The music is challenging but accessible, and the ideas in the libretti are thought-provoking, each the germ of a possibly-longer piece but a complete scene in their own. Possibly the most arresting piece in topic and voice is "The Waterfall," by librettist Maja Ardal and composer Palej. Running away from people who wish them dead, Kimberly Barber's Woman needs to choose between her husband and her baby. Palej arranges a chorus of singing waterfalls that beg to take the child in a manner that is both calming and chilling. Palej and Ardal capture the power of water in all its beauty and destruction, and it's absolutely haunting.

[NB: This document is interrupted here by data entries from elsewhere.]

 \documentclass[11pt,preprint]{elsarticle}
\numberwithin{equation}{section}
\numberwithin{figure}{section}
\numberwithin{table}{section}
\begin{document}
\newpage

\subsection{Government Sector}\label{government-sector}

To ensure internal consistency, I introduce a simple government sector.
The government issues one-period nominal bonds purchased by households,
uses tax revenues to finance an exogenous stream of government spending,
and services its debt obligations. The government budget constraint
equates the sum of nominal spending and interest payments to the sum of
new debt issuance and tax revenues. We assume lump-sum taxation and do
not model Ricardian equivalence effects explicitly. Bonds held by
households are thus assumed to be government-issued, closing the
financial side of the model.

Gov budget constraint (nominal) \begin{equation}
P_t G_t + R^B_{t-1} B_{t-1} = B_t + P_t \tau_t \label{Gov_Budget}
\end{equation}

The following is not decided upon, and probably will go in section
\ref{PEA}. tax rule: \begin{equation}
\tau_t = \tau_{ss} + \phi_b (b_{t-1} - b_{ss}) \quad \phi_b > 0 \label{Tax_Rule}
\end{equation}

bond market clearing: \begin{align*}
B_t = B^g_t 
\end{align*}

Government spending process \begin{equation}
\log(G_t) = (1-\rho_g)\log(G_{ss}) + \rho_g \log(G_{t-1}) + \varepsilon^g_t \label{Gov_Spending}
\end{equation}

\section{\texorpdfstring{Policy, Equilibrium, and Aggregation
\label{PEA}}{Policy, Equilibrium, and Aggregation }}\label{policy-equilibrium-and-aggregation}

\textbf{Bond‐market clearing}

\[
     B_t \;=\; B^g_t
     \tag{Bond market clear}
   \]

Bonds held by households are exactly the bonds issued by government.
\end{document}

Tapestry's goal lies in "using opera to tell the stories that need to be told," and its greatest strength lies in the stories and ideas it presents. The new pieces only fail when they diverge from story, instead focusing on treating contemporary opera as a novelty or joke. Hotel Lobby (Ardal and Williams) is a promising take on Noel Coward's Private Lives, but would clearly benefit from more time and space; hearing characters curse each other out operatically in contemporary language is funny but the joke feels a bit cheap. The closing moment of emotional connection saves the piece. Ashes, by Hayter and Habibi, goes the other direction and gives the weight of an overwrought five-hour opera to its five-minute vignette, an adaptation of a moment in Hamlet. It's a little too heavy for its time and space, and it feels like it's trying to be old-fashioned opera in contemporary opera's clothing. It seemed almost like satire, but the intent was serious. These missteps are few and far between, however, and after all, this is a learning experience for everyone involved.
I have always been more enamoured of musical theatre than opera, but Tapestry is going a long way to change my mind. With the triple threat of relevance, beauty, and wit in their arsenal, perhaps it's time to shelve images of hats with horns and viking shields, and settle in to watch an opera about missing the bus. I know I'll certainly be volunteering again, because I don't want to miss anything this vital company has to offer.